Parallel Processors and Gigabit Networks
by Craig Partridge
<craig@aland.bbn.com>

    Computers that use multiple processors are becoming an increasingly
important part of the computing milieu.  Most supercomputers today use
multiple processors in parallel, and the technology is rapidly moving into
workstations and PCs.  As a result, it seems inevitable that attaching
parallel processors to gigabit networks is a a problem we will need to
solve.  This quarter's column takes a look at some of what is currently
known about parallel processing of network protocols.

    It is important to recognize that parallel processing of network
protocols is a hard problem.  An example illustrates the point.  A major
supercomputing company took some care about a year ago to develop what they
thought would be a high quality TCP/IP implementation for their multiprocessor.
But when they tested its performance they discovered that it could handle only
a few thousand TCP/IP datagrams per second! (That's about what a good PC can
handle).  There are a lot of potential bottlenecks in parallel processing
of protocols, and this implementation had hit a couple of them.  In the
next few paragraphs we'll examine some of the major problems and their
solutions (if known).

    The most important major bottleneck can be described as the
serial-to-parallel problem.  In brief, the problem that there's a single
network interface into the parallel computer and that something in the system
has to coordinate moving data from a single interface to multiple processors
(or from multiple processors to a single interface).  The coordinating
something is typically a single processor, which inevitably means that
the multiprocessor system's packet processing rate is bounded by the
maximum rate that a single one of its processors can move packets on
and off the network.  Complicating this problem is the fact that on many
parallel processing machines, a single application may be running in parallel
on several processors.  So a single TCP segment may contain data destined
for several different processors - in some implementations, the poor
processor managing the interface often has to parse the TCP segment
to figure out which processors get which pieces of the data.  There
are at least two ways people are trying to handle this problem.
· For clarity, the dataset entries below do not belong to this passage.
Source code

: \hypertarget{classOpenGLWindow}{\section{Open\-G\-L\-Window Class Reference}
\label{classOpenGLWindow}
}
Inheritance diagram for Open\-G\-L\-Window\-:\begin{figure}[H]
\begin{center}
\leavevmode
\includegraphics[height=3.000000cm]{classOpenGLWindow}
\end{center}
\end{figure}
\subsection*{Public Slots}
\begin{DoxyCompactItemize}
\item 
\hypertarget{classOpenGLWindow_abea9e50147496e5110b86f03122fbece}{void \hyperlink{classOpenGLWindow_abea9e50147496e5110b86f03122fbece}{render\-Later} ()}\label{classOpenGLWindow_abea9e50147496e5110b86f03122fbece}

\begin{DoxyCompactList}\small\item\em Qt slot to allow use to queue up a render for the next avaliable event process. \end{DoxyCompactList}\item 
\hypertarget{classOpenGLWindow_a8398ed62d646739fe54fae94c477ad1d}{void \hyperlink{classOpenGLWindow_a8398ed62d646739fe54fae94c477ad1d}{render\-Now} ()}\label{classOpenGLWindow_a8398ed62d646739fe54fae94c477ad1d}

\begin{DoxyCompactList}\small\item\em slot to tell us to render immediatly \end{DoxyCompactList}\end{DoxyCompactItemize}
    One approach is to put multiple network interfaces into the parallel
processor.  Data for a particular application, or piece of an application, is
sent to the network interface closest to the processors on which that
application is running.  By properly balancing networked applications across
the processors and interfaces, there's a good chance of achieving high
performance.  Experiments using this approach (as part of a broader study
of networking with parallel processors) are currently underway using
ATM network interfaces and Thinking Machines computers at the US Naval
Research Laboratory.

    Another approach is to try to minimize the work that the processor
managing the interface must do.  A popular idea is to simply the processor
move packets on and off the network, and move all the protocol processing to
a group of processors inside the system.  (Note that this approach is
complimentary to the multiple interface approach, and so they can both
be used).  The major puzzle in this approach is figuring out how best
to process packets in parallel within a group of processors.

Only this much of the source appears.